▶ [Dataset content]

◆ ◆ ◆ ◆

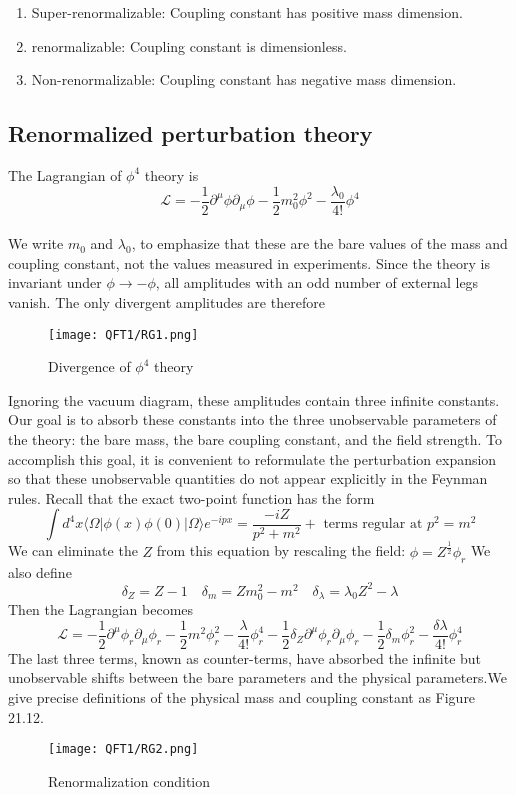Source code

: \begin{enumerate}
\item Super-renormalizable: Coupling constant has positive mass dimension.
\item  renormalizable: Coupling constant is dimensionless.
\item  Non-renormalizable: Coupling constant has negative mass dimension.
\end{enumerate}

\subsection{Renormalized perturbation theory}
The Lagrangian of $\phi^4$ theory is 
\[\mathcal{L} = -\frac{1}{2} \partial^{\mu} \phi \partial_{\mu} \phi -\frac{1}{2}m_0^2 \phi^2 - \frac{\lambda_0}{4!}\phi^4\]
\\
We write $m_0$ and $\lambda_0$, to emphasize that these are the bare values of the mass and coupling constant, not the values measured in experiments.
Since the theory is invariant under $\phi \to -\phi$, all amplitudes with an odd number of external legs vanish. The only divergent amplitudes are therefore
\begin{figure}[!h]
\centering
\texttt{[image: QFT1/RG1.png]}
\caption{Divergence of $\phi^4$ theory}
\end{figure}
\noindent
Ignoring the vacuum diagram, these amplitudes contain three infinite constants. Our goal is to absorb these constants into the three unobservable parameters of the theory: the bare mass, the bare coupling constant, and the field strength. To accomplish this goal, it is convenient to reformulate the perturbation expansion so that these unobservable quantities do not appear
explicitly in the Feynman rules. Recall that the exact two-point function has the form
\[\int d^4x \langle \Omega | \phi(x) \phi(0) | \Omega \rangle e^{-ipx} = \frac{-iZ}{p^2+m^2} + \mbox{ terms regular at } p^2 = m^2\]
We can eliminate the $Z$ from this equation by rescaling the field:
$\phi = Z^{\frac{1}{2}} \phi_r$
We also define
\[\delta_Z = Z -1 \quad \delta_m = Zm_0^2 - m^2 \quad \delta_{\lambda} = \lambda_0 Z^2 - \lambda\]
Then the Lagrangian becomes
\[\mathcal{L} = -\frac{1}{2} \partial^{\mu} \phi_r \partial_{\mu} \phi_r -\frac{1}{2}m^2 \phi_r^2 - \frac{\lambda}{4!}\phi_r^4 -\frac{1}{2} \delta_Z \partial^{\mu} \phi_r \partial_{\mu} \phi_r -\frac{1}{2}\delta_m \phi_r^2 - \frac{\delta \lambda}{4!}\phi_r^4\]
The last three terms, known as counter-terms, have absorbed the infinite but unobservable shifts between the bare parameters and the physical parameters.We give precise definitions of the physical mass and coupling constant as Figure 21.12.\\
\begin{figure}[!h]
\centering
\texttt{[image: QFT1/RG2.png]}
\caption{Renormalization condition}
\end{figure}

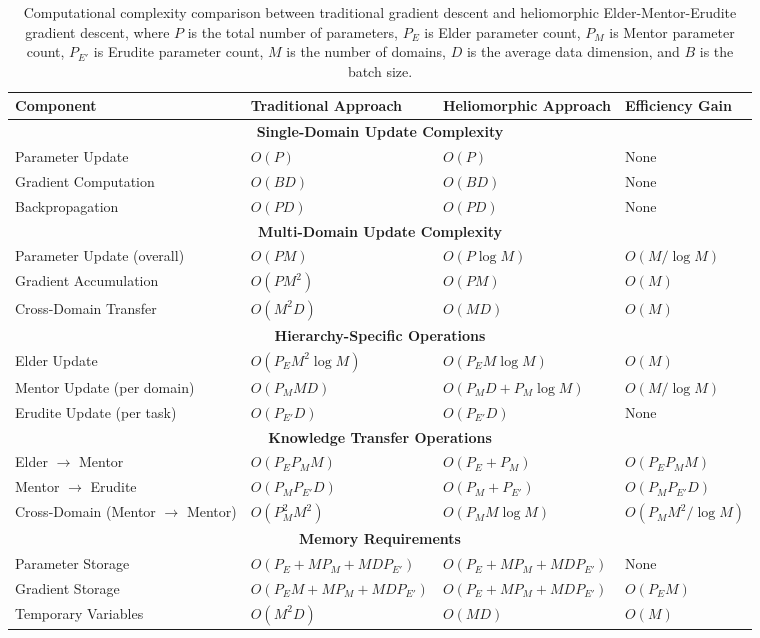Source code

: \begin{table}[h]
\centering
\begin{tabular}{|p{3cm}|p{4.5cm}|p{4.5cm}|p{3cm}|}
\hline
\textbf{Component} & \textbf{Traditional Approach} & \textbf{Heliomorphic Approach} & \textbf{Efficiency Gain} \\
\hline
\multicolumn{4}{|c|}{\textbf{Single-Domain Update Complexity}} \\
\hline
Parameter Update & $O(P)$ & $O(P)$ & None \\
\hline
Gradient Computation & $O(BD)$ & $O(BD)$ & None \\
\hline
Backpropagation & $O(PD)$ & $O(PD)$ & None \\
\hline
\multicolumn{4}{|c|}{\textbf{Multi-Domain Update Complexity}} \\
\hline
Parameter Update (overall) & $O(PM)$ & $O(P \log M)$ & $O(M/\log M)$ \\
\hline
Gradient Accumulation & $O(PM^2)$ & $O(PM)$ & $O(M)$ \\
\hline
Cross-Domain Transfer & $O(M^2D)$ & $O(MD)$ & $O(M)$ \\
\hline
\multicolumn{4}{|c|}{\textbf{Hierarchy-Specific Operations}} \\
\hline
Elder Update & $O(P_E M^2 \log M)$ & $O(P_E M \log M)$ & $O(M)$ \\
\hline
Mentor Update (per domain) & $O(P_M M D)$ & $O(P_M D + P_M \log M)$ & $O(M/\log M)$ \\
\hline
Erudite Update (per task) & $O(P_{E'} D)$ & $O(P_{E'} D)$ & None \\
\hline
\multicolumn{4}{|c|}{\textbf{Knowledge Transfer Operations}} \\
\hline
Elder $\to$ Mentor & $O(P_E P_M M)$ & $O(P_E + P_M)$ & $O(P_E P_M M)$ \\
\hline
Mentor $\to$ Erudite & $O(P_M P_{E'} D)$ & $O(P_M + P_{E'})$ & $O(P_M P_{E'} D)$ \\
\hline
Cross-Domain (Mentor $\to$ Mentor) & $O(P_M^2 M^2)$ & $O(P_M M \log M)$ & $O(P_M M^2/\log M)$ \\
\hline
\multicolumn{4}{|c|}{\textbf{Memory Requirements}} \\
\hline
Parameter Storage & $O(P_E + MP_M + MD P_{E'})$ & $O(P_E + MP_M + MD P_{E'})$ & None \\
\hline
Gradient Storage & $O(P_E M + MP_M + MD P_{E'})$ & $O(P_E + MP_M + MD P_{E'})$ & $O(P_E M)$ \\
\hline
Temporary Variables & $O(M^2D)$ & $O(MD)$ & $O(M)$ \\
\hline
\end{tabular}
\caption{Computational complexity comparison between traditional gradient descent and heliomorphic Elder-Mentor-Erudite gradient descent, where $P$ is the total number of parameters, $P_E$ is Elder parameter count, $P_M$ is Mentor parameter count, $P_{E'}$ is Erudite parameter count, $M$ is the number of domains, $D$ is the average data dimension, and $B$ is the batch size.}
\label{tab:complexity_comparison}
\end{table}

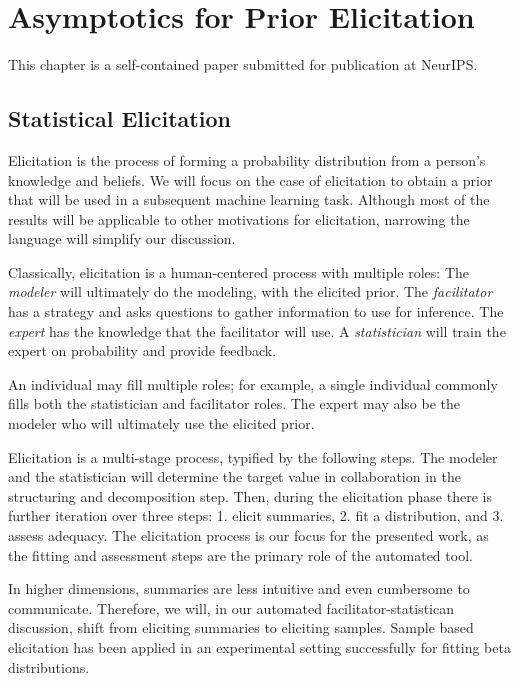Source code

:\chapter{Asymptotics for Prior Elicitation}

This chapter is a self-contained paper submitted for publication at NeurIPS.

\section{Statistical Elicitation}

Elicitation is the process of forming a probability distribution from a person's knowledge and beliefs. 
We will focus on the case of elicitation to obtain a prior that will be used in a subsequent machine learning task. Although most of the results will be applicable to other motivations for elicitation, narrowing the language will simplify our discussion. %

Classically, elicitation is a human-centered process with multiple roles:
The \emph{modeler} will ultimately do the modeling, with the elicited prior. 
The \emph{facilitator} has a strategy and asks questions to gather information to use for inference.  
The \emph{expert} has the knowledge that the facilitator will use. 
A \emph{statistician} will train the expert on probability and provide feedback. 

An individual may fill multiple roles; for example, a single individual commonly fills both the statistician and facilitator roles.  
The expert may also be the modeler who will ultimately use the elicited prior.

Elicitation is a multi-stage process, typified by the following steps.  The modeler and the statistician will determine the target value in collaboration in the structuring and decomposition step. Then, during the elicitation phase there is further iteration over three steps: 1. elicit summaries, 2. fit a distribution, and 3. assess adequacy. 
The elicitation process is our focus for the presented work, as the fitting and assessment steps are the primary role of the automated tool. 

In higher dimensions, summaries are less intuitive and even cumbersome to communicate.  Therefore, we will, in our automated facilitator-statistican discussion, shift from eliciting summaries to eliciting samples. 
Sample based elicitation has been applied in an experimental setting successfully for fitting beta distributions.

◆ ◆ ◆ ◆

Print exactly the lines above from the one with "The Lagrangian of $\phi^4$ theory is" to the one with "Z^2 - \lambda\]", including both.

The Lagrangian of $\phi^4$ theory is 
\[\mathcal{L} = -\frac{1}{2} \partial^{\mu} \phi \partial_{\mu} \phi -\frac{1}{2}m_0^2 \phi^2 - \frac{\lambda_0}{4!}\phi^4\]
\\
We write $m_0$ and $\lambda_0$, to emphasize that these are the bare values of the mass and coupling constant, not the values measured in experiments.
Since the theory is invariant under $\phi \to -\phi$, all amplitudes with an odd number of external legs vanish. The only divergent amplitudes are therefore
\begin{figure}[!h]
\centering
\texttt{[image: QFT1/RG1.png]}
\caption{Divergence of $\phi^4$ theory}
\end{figure}
\noindent
Ignoring the vacuum diagram, these amplitudes contain three infinite constants. Our goal is to absorb these constants into the three unobservable parameters of the theory: the bare mass, the bare coupling constant, and the field strength. To accomplish this goal, it is convenient to reformulate the perturbation expansion so that these unobservable quantities do not appear
explicitly in the Feynman rules. Recall that the exact two-point function has the form
\[\int d^4x \langle \Omega | \phi(x) \phi(0) | \Omega \rangle e^{-ipx} = \frac{-iZ}{p^2+m^2} + \mbox{ terms regular at } p^2 = m^2\]
We can eliminate the $Z$ from this equation by rescaling the field:
$\phi = Z^{\frac{1}{2}} \phi_r$
We also define
\[\delta_Z = Z -1 \quad \delta_m = Zm_0^2 - m^2 \quad \delta_{\lambda} = \lambda_0 Z^2 - \lambda\]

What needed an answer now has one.